Оуэнс: Когда я была маленькая, я хотела заниматься гимнастикой, — после Олимпиады 1984 года. Но бабушка запретила — и усадила меня за фортепиано. Потом я пошла в школу и забросила инструмент. А потом в Америке случился панк-рок — у нас, в отличие от Англии, в восьмидесятые все это только начиналось. Каким-то образом я влилась во всю эту тусовку, стала фанатом. Через какое-то время мы собрали группу — ну и пошло. Но вот эта база, которая у меня была благодаря принудительным урокам фортепиано, — я сейчас очень благодарна за нее. При этом я очень люблю музыкантов, которые не учатся ни на чем играть — когда ты используешь что-нибудь, не зная, как это надо делать, у тебя иногда могут получаться вещи, недоступные специально обученным людям.

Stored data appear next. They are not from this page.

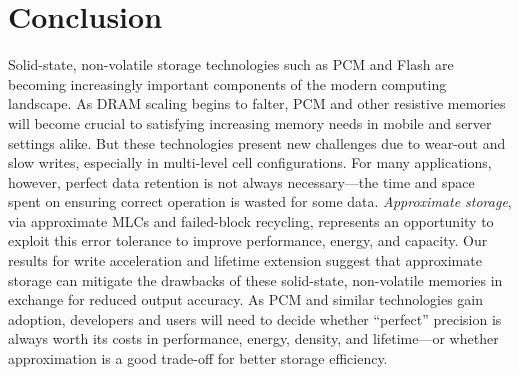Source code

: \section{Conclusion}
\label{approxstorage:sec:conclusion}

Solid-state, non-volatile storage technologies such as PCM and Flash are
becoming increasingly important components of the modern computing landscape.
As DRAM scaling begins to falter, PCM and other resistive memories will become
crucial to satisfying increasing memory needs in mobile and server settings
alike. But these technologies present new challenges due to wear-out and slow
writes, especially in multi-level cell configurations. For many applications,
however, perfect data retention is not always necessary---the time and space
spent on ensuring correct operation is wasted for some data. \emph{Approximate
storage}, via approximate MLCs and failed-block recycling, represents an
opportunity to exploit this error tolerance to improve performance, energy, and
capacity. Our results for write acceleration and lifetime extension suggest
that approximate storage can mitigate the drawbacks of these solid-state,
non-volatile memories in exchange for reduced output accuracy.
As PCM and similar technologies gain adoption, developers and users will need
to decide whether ``perfect'' precision is always worth its costs in
performance, energy, density, and lifetime---or whether approximation is a
good trade-off for better storage efficiency.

Важно искать новые пути — как и язык, как и культура, музыка должна развиваться, избавляться от строгих рамок. Люди, которые не имеют музыкального образования, но которые при этом играют музыку — им есть, что предложить.

 

 

Основные проекты Хани Оуэнс

 

Valet

Сольный проект Оуэнс; дроун- и эмбиент-полотна, составленные в основном из гитары и голоса. Большая часть песен Valet записывались с первого дубля, Хани играла, «транслируя звук из неизвестного места». Протяжная, изящная и немного страшная музыка — по-линчевски доносящаяся непонятно откуда. В данный момент Valet Оуэнс не занимается, но собирается к нему вернуться.

«Fire»

Nudge

Трио, в котором Оуэнс играет с работником лейбла Kranky Брайаном Футом и Полом Дикоу, — каждый из участников на портлендской сцене хорошенько успел засветиться. В общем, это как бы стандартная американская экспериментальная музыка: дроун, построк плюс электроника. Слушать тем не менее все равно местами интересно. Также Оуэнс, Фут и Дикоу пересекались в группе Fontanelle.

«Two Hands»

Jackie-O Motherfucker

Главный ансамбль, в котором Оуэнс играла, — пусть и на вторых ролях. Одна из самых потрясающих групп, приписываемых к движению New Weird America, Jackie-O Motherfucker успели переиграть все, что только можно, не только в рамках собственной дискографии, но иногда даже в рамках одного альбома: у них есть шизофренические групповые импровизации, обработки традиционных фолк-песен, акустический построк, фри-джаз и фри-фолк; причем сыграно все весело и интересно, что редко удается импровизационным группам.

«Hey! Mr. Sky»

The Miracles Club

Портлендская трактовка чикагского хауса, основная на настоящий момент группа Оуэнс, в которой она играет вдвоем со своим бойфрендом. Основная функция The Miracles Club — вроде бы танцы, но гипнотическая мечтательность, присутствующая во всей музыке, к которой Оуэнс имеет отношение, тут тоже есть, что только добавляет песням шарма.

«Light of Love»

 

Московский концерт The Miracles Club произойдет в субботу, 26 марта, в «Солянке»; в Санкт-Петербурге группа сыграет днем раньше, 25 марта, в клубе «Дом быта».